REQUIRED ACTION
Scan the data for "height" and copy each matching line.
--- MATERIAL FOR THE TASK Enclosed Below ---
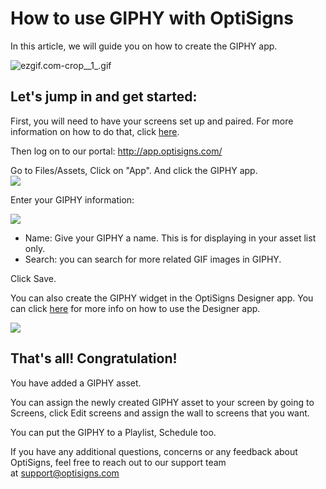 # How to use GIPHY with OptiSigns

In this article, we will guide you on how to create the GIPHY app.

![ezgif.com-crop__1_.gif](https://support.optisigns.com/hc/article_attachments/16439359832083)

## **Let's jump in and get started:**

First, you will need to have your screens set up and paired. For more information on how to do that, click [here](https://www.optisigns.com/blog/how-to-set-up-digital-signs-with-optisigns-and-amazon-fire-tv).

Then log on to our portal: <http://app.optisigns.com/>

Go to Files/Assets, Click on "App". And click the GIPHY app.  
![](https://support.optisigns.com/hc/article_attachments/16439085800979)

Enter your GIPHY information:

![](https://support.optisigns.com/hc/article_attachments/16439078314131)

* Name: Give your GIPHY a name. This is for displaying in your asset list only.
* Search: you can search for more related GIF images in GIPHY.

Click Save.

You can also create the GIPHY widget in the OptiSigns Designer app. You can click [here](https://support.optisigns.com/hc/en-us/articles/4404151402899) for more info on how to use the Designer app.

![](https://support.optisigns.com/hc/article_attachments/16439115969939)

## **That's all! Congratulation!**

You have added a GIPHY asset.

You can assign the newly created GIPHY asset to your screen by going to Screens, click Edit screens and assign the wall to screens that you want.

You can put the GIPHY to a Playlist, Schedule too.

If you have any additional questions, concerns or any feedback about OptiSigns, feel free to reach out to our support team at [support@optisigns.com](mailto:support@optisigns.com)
--- End of Enclosed MATERIAL FOR THE TASK ---
--- MATERIAL FOR THE TASK Enclosed Below ---
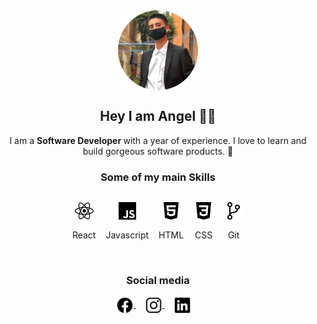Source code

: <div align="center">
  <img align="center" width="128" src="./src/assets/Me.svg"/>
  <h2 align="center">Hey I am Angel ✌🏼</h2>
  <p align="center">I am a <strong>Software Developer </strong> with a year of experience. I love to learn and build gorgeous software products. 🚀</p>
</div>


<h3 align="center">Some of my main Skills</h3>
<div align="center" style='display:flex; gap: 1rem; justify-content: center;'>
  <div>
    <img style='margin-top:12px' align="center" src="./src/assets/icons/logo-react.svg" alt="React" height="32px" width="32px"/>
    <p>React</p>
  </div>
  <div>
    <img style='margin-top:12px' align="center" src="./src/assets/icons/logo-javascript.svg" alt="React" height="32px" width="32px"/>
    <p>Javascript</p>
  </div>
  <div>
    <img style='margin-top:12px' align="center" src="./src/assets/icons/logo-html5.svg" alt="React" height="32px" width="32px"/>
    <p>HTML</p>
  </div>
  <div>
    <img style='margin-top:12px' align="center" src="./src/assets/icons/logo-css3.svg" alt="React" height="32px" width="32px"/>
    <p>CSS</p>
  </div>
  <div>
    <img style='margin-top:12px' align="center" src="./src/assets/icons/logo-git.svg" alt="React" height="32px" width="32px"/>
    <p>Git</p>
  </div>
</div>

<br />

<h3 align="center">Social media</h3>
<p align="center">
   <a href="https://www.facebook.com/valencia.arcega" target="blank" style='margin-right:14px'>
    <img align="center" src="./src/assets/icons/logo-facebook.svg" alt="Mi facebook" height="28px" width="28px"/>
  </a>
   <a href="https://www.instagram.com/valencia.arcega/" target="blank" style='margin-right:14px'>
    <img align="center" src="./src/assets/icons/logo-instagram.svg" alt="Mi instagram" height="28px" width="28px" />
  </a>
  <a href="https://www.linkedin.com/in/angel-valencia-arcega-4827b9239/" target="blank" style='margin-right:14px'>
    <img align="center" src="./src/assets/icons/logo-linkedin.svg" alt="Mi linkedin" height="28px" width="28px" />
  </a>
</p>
--- End of Enclosed MATERIAL FOR THE TASK ---
RESULT OF THE EXERCISE
    <img style='margin-top:12px' align="center" src="./src/assets/icons/logo-react.svg" alt="React" height="32px" width="32px"/>
    <img style='margin-top:12px' align="center" src="./src/assets/icons/logo-javascript.svg" alt="React" height="32px" width="32px"/>
    <img style='margin-top:12px' align="center" src="./src/assets/icons/logo-html5.svg" alt="React" height="32px" width="32px"/>
    <img style='margin-top:12px' align="center" src="./src/assets/icons/logo-css3.svg" alt="React" height="32px" width="32px"/>
    <img style='margin-top:12px' align="center" src="./src/assets/icons/logo-git.svg" alt="React" height="32px" width="32px"/>
    <img align="center" src="./src/assets/icons/logo-facebook.svg" alt="Mi facebook" height="28px" width="28px"/>
    <img align="center" src="./src/assets/icons/logo-instagram.svg" alt="Mi instagram" height="28px" width="28px" />
    <img align="center" src="./src/assets/icons/logo-linkedin.svg" alt="Mi linkedin" height="28px" width="28px" />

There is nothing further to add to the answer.